[Saved data entries]
*** Begin section ***
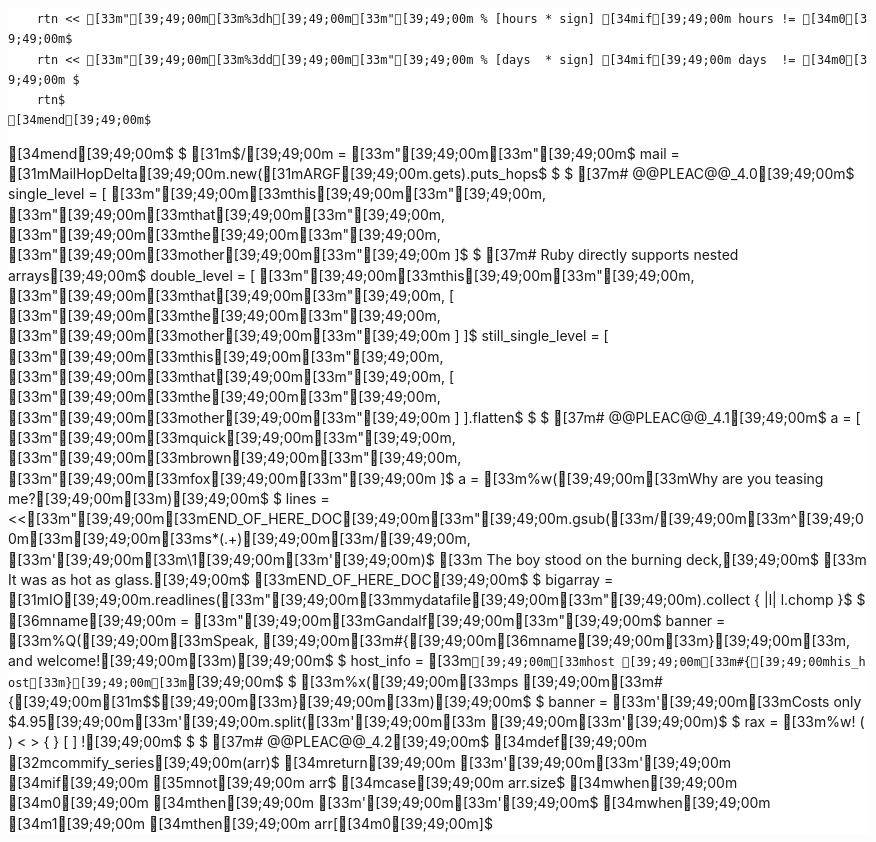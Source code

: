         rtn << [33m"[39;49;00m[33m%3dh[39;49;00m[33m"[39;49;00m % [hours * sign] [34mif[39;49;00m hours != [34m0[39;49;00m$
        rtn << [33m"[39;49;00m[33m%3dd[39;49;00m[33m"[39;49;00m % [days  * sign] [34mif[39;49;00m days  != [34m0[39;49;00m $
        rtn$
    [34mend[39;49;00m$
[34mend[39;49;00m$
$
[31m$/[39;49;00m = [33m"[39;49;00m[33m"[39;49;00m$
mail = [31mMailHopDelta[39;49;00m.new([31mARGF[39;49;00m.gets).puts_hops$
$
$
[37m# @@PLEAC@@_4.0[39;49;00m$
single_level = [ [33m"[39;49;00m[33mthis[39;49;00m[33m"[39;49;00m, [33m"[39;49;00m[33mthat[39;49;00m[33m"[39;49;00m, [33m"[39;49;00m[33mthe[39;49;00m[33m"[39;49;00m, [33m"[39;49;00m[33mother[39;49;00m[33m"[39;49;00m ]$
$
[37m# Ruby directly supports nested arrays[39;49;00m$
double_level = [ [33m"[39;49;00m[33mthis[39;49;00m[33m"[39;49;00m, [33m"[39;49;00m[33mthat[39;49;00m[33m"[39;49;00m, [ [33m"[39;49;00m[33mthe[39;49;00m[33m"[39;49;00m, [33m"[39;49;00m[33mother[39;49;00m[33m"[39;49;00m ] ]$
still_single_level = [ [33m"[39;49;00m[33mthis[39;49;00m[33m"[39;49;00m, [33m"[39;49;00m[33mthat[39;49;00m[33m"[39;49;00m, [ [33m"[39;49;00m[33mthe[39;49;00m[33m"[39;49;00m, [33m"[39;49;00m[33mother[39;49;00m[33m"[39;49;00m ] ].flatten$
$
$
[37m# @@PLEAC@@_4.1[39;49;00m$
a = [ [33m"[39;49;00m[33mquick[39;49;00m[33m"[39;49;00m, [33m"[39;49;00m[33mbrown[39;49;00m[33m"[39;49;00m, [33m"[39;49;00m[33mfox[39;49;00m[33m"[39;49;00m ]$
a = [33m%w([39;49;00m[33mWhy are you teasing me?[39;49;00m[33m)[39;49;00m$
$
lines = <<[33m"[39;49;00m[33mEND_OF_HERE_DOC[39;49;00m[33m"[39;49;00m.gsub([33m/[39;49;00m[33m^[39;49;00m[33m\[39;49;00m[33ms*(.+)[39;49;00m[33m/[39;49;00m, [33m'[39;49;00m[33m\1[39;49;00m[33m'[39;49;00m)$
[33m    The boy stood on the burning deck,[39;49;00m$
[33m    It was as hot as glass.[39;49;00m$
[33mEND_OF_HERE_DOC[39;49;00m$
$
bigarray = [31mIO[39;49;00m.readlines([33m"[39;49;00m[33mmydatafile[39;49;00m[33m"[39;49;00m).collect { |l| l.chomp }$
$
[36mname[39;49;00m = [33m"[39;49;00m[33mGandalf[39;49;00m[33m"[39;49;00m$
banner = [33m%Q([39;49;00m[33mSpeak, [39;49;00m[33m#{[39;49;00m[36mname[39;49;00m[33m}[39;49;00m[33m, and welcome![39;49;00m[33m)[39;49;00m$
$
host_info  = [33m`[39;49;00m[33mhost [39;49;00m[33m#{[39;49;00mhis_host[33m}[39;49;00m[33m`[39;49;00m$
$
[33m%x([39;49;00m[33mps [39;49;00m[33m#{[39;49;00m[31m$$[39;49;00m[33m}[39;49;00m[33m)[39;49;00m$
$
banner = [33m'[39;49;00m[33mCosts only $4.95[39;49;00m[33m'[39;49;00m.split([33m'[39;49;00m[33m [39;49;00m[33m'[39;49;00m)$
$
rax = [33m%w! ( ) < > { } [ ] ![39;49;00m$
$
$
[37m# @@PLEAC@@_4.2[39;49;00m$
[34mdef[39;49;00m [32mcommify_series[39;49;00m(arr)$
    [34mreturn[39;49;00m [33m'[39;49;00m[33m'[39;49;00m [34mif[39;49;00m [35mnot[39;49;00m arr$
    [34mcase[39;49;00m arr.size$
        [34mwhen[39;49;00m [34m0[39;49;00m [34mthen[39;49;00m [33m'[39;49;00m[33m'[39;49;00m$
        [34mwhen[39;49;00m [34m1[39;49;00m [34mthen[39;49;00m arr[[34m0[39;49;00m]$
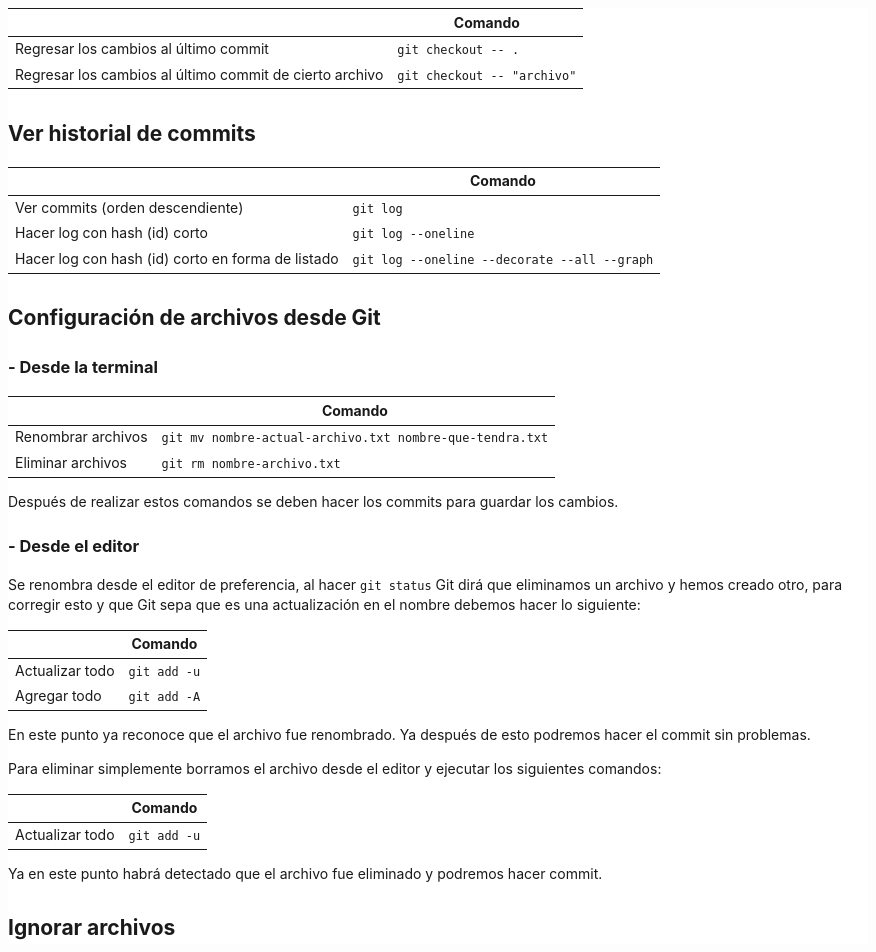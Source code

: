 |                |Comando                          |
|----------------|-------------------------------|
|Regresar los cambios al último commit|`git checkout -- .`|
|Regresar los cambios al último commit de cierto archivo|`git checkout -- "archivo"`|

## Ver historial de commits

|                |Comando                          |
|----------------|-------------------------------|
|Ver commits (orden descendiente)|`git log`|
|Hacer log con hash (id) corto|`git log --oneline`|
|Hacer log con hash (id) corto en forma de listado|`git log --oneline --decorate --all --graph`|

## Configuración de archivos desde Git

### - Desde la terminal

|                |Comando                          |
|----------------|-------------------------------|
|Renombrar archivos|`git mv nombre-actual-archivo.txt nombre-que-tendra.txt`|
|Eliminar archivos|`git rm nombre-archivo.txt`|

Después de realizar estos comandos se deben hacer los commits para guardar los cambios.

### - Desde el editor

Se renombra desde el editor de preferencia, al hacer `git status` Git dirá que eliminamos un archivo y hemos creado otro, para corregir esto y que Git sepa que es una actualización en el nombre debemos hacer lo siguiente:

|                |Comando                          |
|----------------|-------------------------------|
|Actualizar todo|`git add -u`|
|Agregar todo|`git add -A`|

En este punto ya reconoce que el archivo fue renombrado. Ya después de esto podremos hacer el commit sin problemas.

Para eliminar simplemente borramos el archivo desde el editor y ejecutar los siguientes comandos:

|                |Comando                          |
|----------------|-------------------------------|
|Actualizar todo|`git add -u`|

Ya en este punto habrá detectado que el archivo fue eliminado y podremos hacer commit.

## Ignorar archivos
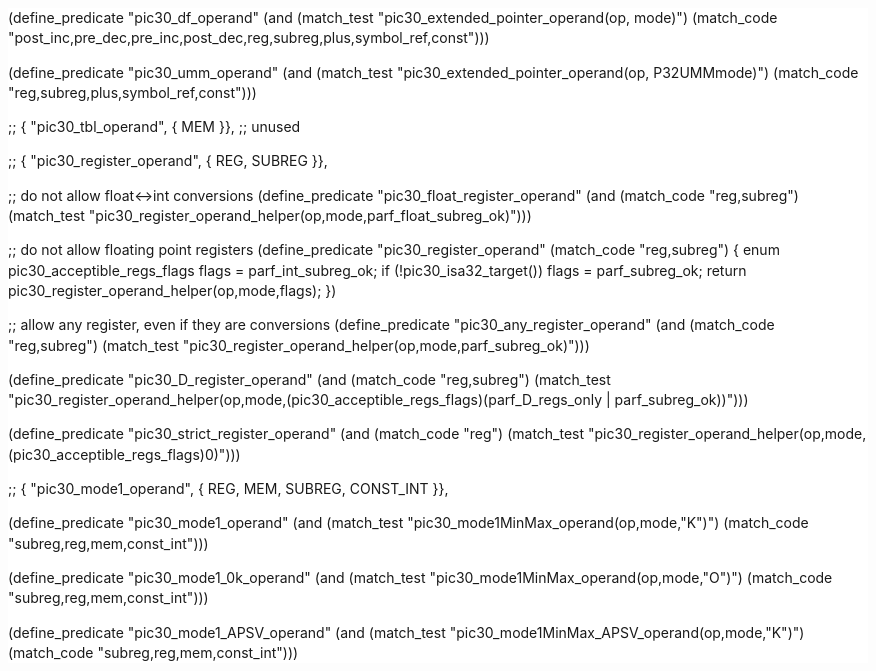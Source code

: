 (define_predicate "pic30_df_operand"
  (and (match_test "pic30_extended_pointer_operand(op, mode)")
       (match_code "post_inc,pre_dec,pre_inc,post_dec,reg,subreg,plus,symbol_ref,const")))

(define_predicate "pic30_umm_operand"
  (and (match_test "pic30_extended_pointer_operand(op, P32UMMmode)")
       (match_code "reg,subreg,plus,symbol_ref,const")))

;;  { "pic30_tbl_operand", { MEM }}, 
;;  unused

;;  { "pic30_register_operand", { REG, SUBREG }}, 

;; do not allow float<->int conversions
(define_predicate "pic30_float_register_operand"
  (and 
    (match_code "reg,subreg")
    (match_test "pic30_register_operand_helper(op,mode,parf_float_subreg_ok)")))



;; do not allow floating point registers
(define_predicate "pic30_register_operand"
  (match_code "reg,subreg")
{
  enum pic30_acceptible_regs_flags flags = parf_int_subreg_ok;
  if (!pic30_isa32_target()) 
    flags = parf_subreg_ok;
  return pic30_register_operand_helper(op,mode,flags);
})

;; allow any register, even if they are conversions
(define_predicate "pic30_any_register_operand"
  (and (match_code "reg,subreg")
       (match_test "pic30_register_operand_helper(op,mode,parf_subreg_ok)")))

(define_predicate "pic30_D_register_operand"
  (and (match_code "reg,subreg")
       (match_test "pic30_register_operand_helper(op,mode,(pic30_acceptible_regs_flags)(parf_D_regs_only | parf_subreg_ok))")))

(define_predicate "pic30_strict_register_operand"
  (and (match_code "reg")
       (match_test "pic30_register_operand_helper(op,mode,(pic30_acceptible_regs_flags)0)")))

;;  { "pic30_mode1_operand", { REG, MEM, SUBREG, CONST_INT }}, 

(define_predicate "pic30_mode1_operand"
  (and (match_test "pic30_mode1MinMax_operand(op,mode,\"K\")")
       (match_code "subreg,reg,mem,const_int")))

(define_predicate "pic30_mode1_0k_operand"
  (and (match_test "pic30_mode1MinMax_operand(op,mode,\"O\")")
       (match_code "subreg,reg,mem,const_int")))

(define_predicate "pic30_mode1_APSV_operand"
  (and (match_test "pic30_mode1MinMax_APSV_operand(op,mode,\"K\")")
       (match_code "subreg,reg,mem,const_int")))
*** End section ***
TASK DETAILS » All that should be returned is the run of lines from the start of the entries above to the line bearing "hours != [34m0[39;49;00m$", each exact, with pictures omitted.

ANSWER TO THIS TASK »
Source code

:         rtn << [33m"[39;49;00m[33m%3dh[39;49;00m[33m"[39;49;00m % [hours * sign] [34mif[39;49;00m hours != [34m0[39;49;00m$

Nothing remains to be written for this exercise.